Wandering Nougat: Okay got it. Okay.
Recursive Werewolf: So if you can keep track of like, some somehow there according to the pair, because you could have like to like see, you could have two pairs that are in there twice. If you were to do like a full circular rotation.
Wandering Nougat: Makes sense. Okay, okay. Give me you're just trying to think how would to solve that problem because I know that it's a normal DFS backbreaking problems, when I'm trying to gauge into that, how can I solve this multiple stops? And how to stop my backtracking where and how. Now the main question is how do I [ineligble]? But basically what I'm thinking is like, that's my way of thinking. So what's happening is I'm going to create a map of that this is graph data structure. Now, if you take the second input, I'm going to start a DFS from the JFK as a string, like that's the airport and try to find the next stop for that. Now the next stop for JFK, in the second input is Atlanta and SFO. I'm gonna pick Atlanta first, because that's, that's, it's, it's smaller in lexicographical order. Go Atlanta and the next up from Atlanta, JFK, and SFO from there as well. And while I'm doing that, I'm going to keep the the routes that have already been reversed, it means JFK to Atlanta has been traversed. I'm going to keep a string JFK dash Atlanta, to to JFK dash Atlanta to properly marked as done so I'm not going to take that route again. Now. Yeah. Because that, can we route again? Or it's just one? That's what I'm, I think it's one.

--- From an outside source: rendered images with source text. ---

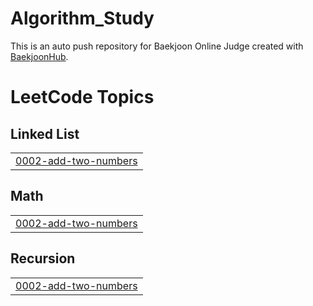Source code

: # Algorithm_Study
This is an auto push repository for Baekjoon Online Judge created with [BaekjoonHub](https://github.com/BaekjoonHub/BaekjoonHub).

<!---LeetCode Topics Start-->
# LeetCode Topics
## Linked List
|  |
| ------- |
| [0002-add-two-numbers](https://github.com/devpark435/Algorithm_Study/tree/master/0002-add-two-numbers) |
## Math
|  |
| ------- |
| [0002-add-two-numbers](https://github.com/devpark435/Algorithm_Study/tree/master/0002-add-two-numbers) |
## Recursion
|  |
| ------- |
| [0002-add-two-numbers](https://github.com/devpark435/Algorithm_Study/tree/master/0002-add-two-numbers) |
<!---LeetCode Topics End-->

Recursive Werewolf: You can only use each pair once. But you could have like to duplicate pairs from there.
Wandering Nougat: Okay, I can have wto duplicate pairs. So basically, I need to store the counts as well for that. So okay that's what i'm thinking.

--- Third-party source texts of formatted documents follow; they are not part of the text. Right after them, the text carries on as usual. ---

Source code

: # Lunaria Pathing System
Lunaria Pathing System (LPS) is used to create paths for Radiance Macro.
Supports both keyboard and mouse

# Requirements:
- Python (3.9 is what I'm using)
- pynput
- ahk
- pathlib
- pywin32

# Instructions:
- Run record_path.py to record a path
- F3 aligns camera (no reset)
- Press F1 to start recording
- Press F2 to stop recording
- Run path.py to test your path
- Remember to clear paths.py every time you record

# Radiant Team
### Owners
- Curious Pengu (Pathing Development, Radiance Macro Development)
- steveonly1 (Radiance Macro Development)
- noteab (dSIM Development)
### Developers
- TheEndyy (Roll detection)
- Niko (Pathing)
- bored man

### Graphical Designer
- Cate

Recursive Werewolf: Yeah, I guess that could work. Or you could just mark each one visited. As you kind of go, just whatever you think will work to handle that.
Wandering Nougat: Yeah, so I think I can do that probably count, marking each one is visited out there, and maybe taking an index value or something like that can be helpful. So I believe, what I'm going to do is just create a map first, for this, which is going to be graph data structure, which I'm going to use that graph is actually to do a DFS on that particular data structure. And then once while doing DFS, I'm gonna find that route, and backtrack from all the paths which are not value paths. And then once my DFS finished and all the, all the all the things are exhausted, then I'm gonna return my output. Like that's what I'm thinking to go with this problem.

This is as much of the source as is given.